Fewer flights. Higher fares. That's how airlines hope to get back in the black and offset a most painful runup in fuel prices.
The price of jet fuel has shot up about 270 percent since 2003. That's pretty much why U.S. airlines are on track to lose more than $10 billion this year.
Northwest CEO Doug Steenland told Congress last month travelers must pick up the tab for higher jet fuel prices, if airlines are to survive.
"We need to pass these prices through, and as they get passed through, the consumer is going to be travelling less," said Steenland. "Because as prices go up, demand will go down. And when demand comes down, we need to adjust the supply to reflect what that demand is to survive."
So far, Steenland says fares on some highly competitive routes haven't changed much at all. Fares on other routes are up 20-30 percent -- or more.
Many fares between the Twin Cites and Chicago have doubled or tripled, since the low-fare carrier AirTran Airways dropped service on the route earlier this year.
Overall, Steenland says fares need go up 20 percent to address current fuel prices.

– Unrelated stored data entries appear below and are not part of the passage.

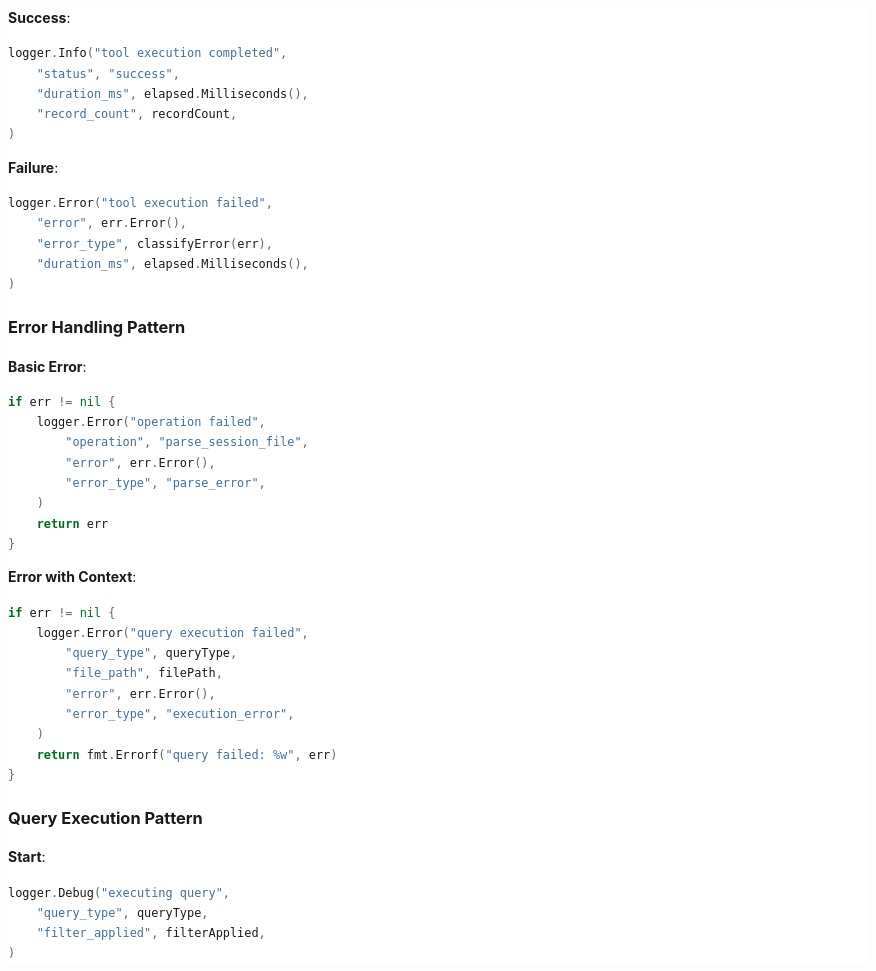 **Success**:
```go
logger.Info("tool execution completed",
    "status", "success",
    "duration_ms", elapsed.Milliseconds(),
    "record_count", recordCount,
)
```

**Failure**:
```go
logger.Error("tool execution failed",
    "error", err.Error(),
    "error_type", classifyError(err),
    "duration_ms", elapsed.Milliseconds(),
)
```

### Error Handling Pattern

**Basic Error**:
```go
if err != nil {
    logger.Error("operation failed",
        "operation", "parse_session_file",
        "error", err.Error(),
        "error_type", "parse_error",
    )
    return err
}
```

**Error with Context**:
```go
if err != nil {
    logger.Error("query execution failed",
        "query_type", queryType,
        "file_path", filePath,
        "error", err.Error(),
        "error_type", "execution_error",
    )
    return fmt.Errorf("query failed: %w", err)
}
```

### Query Execution Pattern

**Start**:
```go
logger.Debug("executing query",
    "query_type", queryType,
    "filter_applied", filterApplied,
)
```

But even as they lose mountains of cash on higher fuel costs, and cut the supply of flights, the airlines may not be able to shift much more cost to consumers.
Competition and the traveling public's limited tolerance for price hikes have greatly restrained fares. And that may not change very much for the balance of this year.
"We need to pass these prices through."
George Wozniak, who owns Hobbit Travel, thinks air travelers will be able to get where they want to go this fall. And given that fall is usually a slow time for air travel, Wozniak doesn't expect fares to go up much from where they are now.
"As far as getting from point A to point B, they're not going to have a problem," Wozniak said. "And I think you'll see pretty static pricing, even from a year ago."
Wozniak expects fares could rise somewhat to West Coast destinations served by Sun Country, though, because the low-fare airline plans to reduce its flights to a number of markets.
Sun Country is still figuring out how much and where it'll reduce flights. But spokeswoman Wendy Blackshaw says the Mendota Heights-based carrier won't eliminate any of its traditional destinations.
"We will still be going to the destinations that people have associated Sun Country with," Blackshaw said. "Especially for the leisure traveler, they really won't see any difference. Unless it's -- instead of three flights a day to Las Vegas, it might be two."
Eagan-based Northwest Airlines, which dominates the Twin Cities air travel market, has indicated it will cut domestic flying by 7 to 8 percent in the fourth quarter of this year. But it's signaled it will increase international flying by 2 to 3 percent.
Airlines have little low-fare competition on international routes. Therefore, they have more power to push through fare increases and fuel surcharges.
Northwest spokeswoman Tammy Lee says Twin Cities travelers will still be able to reach well over 100 destinations nonstop on Northwest or its regional carriers.
"Minneapolis-St. Paul travelers aren't going to see a dramatic change out of Northwest Airlines, because primarily we're trimming around the edges," Lee said. "We are paring frequencies, versus eliminating service, for the most part. So, they will still have plenty of choice, plenty of destinations."
So far, Northwest has announced only one unplanned service cut out of the Twin Cities for this fall.
Northwest Airlines will suspend flights between the Twin Cities and Paris, starting Oct. 1. The flights will resume in March. Northwest is temporarily dropping the route because of high fuel costs and falling passenger demand.
To be sure, fares and flight schedules aren't the only things travelers have to watch these days. They have to be increasingly aware of fees.
Airlines continue to tack on charges for everything from redeeming frequent flier awards to checking a second bag. Even a first bag, in some cases.
That trend is likely to accelerate as airlines try to somehow get enough money out of their customers to fly at a profit.